WHAT YOU HAVE TO DO —
Retype only what runs from the first line of the listing to the line holding "The classifier model for", both included. Do not retype the pictures.
---------- DATA FOR THIS TASK ----------
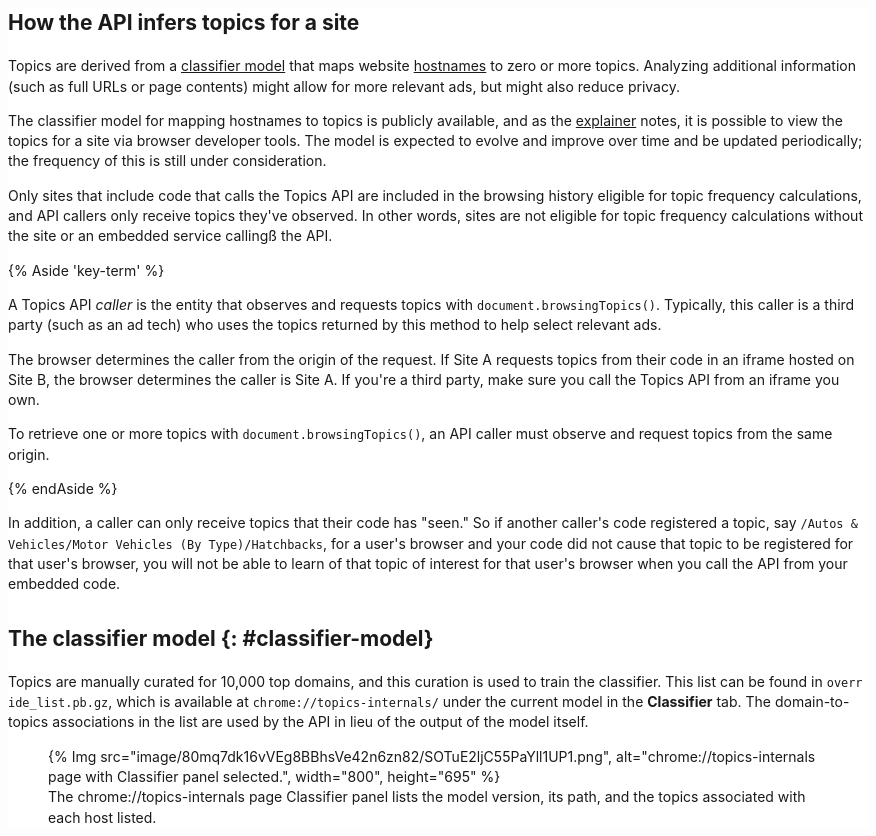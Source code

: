 ## How the API infers topics for a site

Topics are derived from a [classifier model](https://github.com/jkarlin/topics#:~:text=classifier) that maps website [hostnames](https://web.dev/same-site-same-origin/#origin) to zero or more topics.
Analyzing additional information (such as full URLs or page contents) might allow for more relevant ads, but might also reduce privacy.

The classifier model for mapping hostnames to topics is publicly available, and as the [explainer](https://github.com/patcg-individual-drafts/topics) notes, it is possible to view the topics for a site via browser developer tools. The model is expected to evolve and improve over time and be updated periodically; the frequency of this is still under consideration.

Only sites that include code that calls the Topics API are included in the browsing history eligible for topic frequency calculations, and API callers only receive topics they've observed. In other words, sites are not eligible for topic frequency calculations without the site or an embedded service callingß the API.

{% Aside 'key-term' %}

A Topics API _caller_ is the entity that observes and requests topics with
`document.browsingTopics()`. Typically, this caller is a third party (such as an
ad tech) who uses the topics returned by this method to help select relevant
ads.

The browser determines the caller from the origin of the request. If Site A
requests topics from their code in an iframe hosted on Site B, the browser determines the caller is Site A. If you're a third party, make sure you
call the Topics API from an iframe you own.

To retrieve one or more topics with `document.browsingTopics()`, an API
caller must observe and request topics from the same origin.

{% endAside %}

In addition, a caller can only receive topics that their code has "seen." So if another caller's code registered a topic, say `/Autos & Vehicles/Motor Vehicles (By Type)/Hatchbacks`, for a user's browser and your code did not cause that topic to be registered for that user's browser, you will not be able to learn of that topic of interest for that user's browser when you call the API from your embedded code.

## The classifier model {: #classifier-model}

Topics are manually curated for 10,000 top domains, and this curation is used to train the classifier. This list can be found in `override_list.pb.gz`, which is available at `chrome://topics-internals/` under the current model in the **Classifier** tab. The domain-to-topics associations in the list are used by the API in lieu of the output of the model itself.

<figure>
{% Img src="image/80mq7dk16vVEg8BBhsVe42n6zn82/SOTuE2ljC55PaYll1UP1.png",
  alt="chrome://topics-internals page with Classifier panel selected.",
  width="800", height="695" %}
  <figcaption>
    The chrome://topics-internals page Classifier panel lists the model version, its path, and the topics associated with each host listed.
  </figcaption>
</figure>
----------
WRITTEN RESPONSE —
Source code

: ## How the API infers topics for a site

Topics are derived from a [classifier model](https://github.com/jkarlin/topics#:~:text=classifier) that maps website [hostnames](https://web.dev/same-site-same-origin/#origin) to zero or more topics.
Analyzing additional information (such as full URLs or page contents) might allow for more relevant ads, but might also reduce privacy.

The classifier model for mapping hostnames to topics is publicly available, and as the [explainer](https://github.com/patcg-individual-drafts/topics) notes, it is possible to view the topics for a site via browser developer tools. The model is expected to evolve and improve over time and be updated periodically; the frequency of this is still under consideration.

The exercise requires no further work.